● **Data**
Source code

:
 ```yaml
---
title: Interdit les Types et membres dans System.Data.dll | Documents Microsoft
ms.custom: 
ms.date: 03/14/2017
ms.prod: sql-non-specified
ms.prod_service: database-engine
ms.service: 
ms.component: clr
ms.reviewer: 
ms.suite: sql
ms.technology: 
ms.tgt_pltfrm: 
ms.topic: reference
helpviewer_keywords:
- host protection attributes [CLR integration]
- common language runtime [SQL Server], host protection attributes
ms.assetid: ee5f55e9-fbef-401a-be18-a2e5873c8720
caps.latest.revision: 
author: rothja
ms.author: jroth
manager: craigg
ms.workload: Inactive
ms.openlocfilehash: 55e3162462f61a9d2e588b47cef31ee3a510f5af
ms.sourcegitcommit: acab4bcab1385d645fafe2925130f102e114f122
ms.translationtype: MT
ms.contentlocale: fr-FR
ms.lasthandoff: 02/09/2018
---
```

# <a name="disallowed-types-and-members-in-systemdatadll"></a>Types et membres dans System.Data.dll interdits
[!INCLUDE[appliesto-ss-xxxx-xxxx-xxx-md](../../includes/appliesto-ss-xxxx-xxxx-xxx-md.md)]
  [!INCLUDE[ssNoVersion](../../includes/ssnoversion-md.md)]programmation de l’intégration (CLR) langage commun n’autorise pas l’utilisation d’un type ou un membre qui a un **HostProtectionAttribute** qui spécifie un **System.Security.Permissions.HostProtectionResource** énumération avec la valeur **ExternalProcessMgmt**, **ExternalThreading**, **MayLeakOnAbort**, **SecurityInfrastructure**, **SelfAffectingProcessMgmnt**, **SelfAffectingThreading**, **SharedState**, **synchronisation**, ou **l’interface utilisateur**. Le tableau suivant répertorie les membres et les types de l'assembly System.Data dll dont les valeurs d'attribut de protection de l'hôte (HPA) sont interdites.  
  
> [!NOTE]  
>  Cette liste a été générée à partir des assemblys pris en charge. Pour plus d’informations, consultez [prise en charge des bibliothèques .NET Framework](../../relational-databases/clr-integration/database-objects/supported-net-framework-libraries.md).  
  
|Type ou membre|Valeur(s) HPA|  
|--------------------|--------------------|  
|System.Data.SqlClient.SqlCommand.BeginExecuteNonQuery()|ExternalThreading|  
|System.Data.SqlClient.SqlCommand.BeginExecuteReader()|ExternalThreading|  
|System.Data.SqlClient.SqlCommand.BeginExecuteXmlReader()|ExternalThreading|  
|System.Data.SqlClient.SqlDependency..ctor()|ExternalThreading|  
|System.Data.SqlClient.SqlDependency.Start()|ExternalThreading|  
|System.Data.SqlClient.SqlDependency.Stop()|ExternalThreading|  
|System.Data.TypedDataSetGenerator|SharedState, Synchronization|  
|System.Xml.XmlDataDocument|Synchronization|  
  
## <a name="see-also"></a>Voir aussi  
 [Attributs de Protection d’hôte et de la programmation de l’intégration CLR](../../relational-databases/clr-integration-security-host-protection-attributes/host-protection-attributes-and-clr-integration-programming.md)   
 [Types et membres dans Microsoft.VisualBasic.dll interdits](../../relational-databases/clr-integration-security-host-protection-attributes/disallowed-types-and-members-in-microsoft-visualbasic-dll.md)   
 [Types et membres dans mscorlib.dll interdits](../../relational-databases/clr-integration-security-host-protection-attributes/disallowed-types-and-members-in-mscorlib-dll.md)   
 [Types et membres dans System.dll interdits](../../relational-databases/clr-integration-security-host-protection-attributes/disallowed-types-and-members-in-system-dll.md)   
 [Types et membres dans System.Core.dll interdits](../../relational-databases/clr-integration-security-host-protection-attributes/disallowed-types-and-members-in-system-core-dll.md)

● **Work request**
Find the word "SqlDependency" in the entries above and gather every line that holds it.

● **Solution to this problem**
|System.Data.SqlClient.SqlDependency..ctor()|ExternalThreading|  
|System.Data.SqlClient.SqlDependency.Start()|ExternalThreading|  
|System.Data.SqlClient.SqlDependency.Stop()|ExternalThreading|  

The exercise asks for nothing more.